▸ Records for the task
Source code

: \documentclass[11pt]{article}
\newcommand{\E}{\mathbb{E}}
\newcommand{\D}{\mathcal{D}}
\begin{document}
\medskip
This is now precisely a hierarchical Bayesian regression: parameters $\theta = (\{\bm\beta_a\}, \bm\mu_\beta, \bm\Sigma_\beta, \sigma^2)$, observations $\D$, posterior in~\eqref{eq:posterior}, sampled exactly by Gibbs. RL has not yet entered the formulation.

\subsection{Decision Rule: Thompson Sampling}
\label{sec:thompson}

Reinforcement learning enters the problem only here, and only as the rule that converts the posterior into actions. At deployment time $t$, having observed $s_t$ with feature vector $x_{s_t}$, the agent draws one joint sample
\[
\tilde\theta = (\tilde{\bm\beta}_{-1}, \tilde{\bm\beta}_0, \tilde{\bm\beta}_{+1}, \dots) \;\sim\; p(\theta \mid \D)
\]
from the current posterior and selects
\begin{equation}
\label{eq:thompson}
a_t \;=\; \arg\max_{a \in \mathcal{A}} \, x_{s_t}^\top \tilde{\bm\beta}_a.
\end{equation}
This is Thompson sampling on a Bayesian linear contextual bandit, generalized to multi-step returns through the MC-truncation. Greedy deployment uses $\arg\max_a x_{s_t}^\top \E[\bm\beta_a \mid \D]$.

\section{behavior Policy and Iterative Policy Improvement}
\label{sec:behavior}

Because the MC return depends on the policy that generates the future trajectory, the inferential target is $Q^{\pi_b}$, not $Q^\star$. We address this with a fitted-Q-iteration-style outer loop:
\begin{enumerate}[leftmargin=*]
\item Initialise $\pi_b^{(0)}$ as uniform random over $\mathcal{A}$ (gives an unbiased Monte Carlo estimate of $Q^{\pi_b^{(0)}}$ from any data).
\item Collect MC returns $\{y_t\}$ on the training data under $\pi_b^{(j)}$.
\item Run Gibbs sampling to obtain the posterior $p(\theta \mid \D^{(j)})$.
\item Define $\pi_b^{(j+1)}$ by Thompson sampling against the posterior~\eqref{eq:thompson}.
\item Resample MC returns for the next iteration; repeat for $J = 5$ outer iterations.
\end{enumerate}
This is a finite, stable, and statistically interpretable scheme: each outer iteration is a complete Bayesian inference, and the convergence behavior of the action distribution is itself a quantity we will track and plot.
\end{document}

▸ Exercise goal
Set down exactly the lines of the material above from the one with "Run Gibbs sampling" through the end. Include both ends and nothing else.

▸ Solution to this task
\item Run Gibbs sampling to obtain the posterior $p(\theta \mid \D^{(j)})$.
\item Define $\pi_b^{(j+1)}$ by Thompson sampling against the posterior~\eqref{eq:thompson}.
\item Resample MC returns for the next iteration; repeat for $J = 5$ outer iterations.
\end{enumerate}
This is a finite, stable, and statistically interpretable scheme: each outer iteration is a complete Bayesian inference, and the convergence behavior of the action distribution is itself a quantity we will track and plot.
\end{document}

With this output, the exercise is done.